GENDER DIMORPHISM IN LIVER MITOCHONDRIAL OXIDATIVE CAPACITY IS CONSERVED UNDER CALORIC RESTRICTION CONDITIONS

Adamo Valle1, Rocio Guevara2, Francisco J. Garcia-Palmer1, Pilar Roca1, and Jordi Oliver Oliver1*

1 Grup de Metabolisme Energetic i Nutricio, Departament de Biologia Fonamental i Ciencies de la Salut, Universitat de les Illes Balears, Palma de Mallorca, Illes Balears, Spain
2 Grup de Metabolisme Energetic i Nutricio, Departament de Biologia Fonamental i Ciencies de la Salut, Universitat de les Illes Balears, Palma de Mallorca, Illes Balears, Spain; Palma de Mallorca, Illes Balears, Spain

* To whom correspondence should be addressed. E-mail: jordi.oliver{at}uib.es.

Caloric restriction (CR) without malnutrition has been shown to increase maximal life span and delay the rate of aging in a wide range of species. It has been proposed that reduction in energy expenditure and oxidative damage may explain the life-extending effect of CR. Gender also has been shown to influence longevity and energy expenditure in many mammalian species.

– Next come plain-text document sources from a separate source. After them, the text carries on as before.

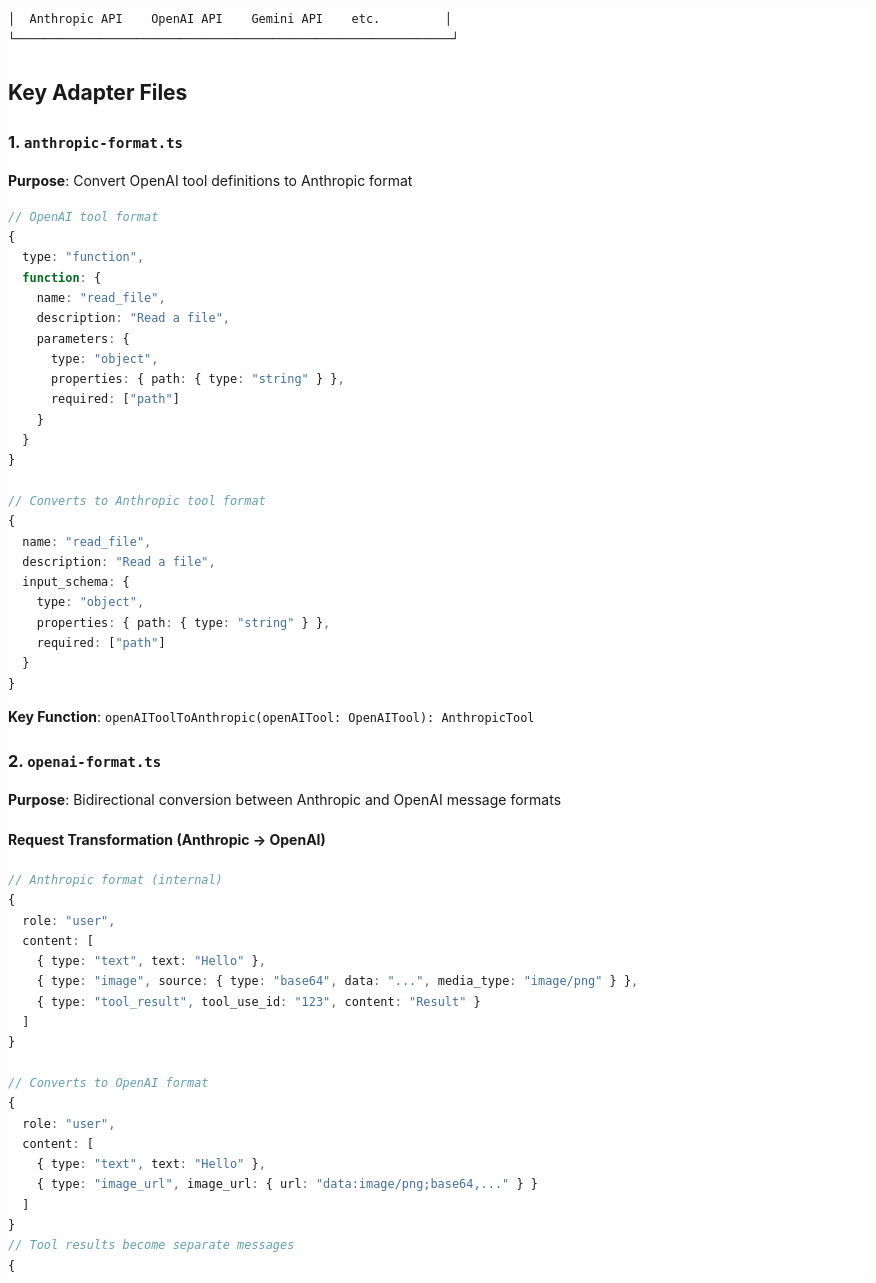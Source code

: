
 ```
│  Anthropic API    OpenAI API    Gemini API    etc.         │
└─────────────────────────────────────────────────────────────┘
```

## Key Adapter Files

### 1. `anthropic-format.ts`
**Purpose**: Convert OpenAI tool definitions to Anthropic format

```typescript
// OpenAI tool format
{
  type: "function",
  function: {
    name: "read_file",
    description: "Read a file",
    parameters: {
      type: "object",
      properties: { path: { type: "string" } },
      required: ["path"]
    }
  }
}

// Converts to Anthropic tool format
{
  name: "read_file",
  description: "Read a file",
  input_schema: {
    type: "object",
    properties: { path: { type: "string" } },
    required: ["path"]
  }
}
```

**Key Function**: `openAIToolToAnthropic(openAITool: OpenAITool): AnthropicTool`

### 2. `openai-format.ts`
**Purpose**: Bidirectional conversion between Anthropic and OpenAI message formats

#### Request Transformation (Anthropic → OpenAI)

```typescript
// Anthropic format (internal)
{
  role: "user",
  content: [
    { type: "text", text: "Hello" },
    { type: "image", source: { type: "base64", data: "...", media_type: "image/png" } },
    { type: "tool_result", tool_use_id: "123", content: "Result" }
  ]
}

// Converts to OpenAI format
{
  role: "user",
  content: [
    { type: "text", text: "Hello" },
    { type: "image_url", image_url: { url: "data:image/png;base64,..." } }
  ]
}
// Tool results become separate messages
{
```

The aim of the present study was to determine the gender-related differences in rat liver mitochondrial machinery, bioenergetics and oxidative balance in response to short-term CR. Mitochondria were isolated from 6-month old male and female Wistar rats fed ad libitum or subjected to 40% CR for 3 months. Mitochondrial oxygen consumption, activities of the OXPHOS system (complex I, III, IV, V), antioxidative activities (MnSOD, GPx), mitochondrial DNA and protein content, mitochondrial H2O2 production, markers of oxidative damage, as well as COX II and mitochondrial transcription factor A (TFAM) levels were measured. Female rats showed a higher oxidative capacity and GPx activity than males. This gender dimorphism was not modified by CR. Restricted rats showed slightly increased oxygen consumption, complex III activity and GPx antioxidant activity together with lower levels of oxidative damage. In conclusion, the gender dimorphism in liver mitochondrial oxidative capacity was unaffected by CR, with females showing higher mitochondrial functionality and ROS protection than males.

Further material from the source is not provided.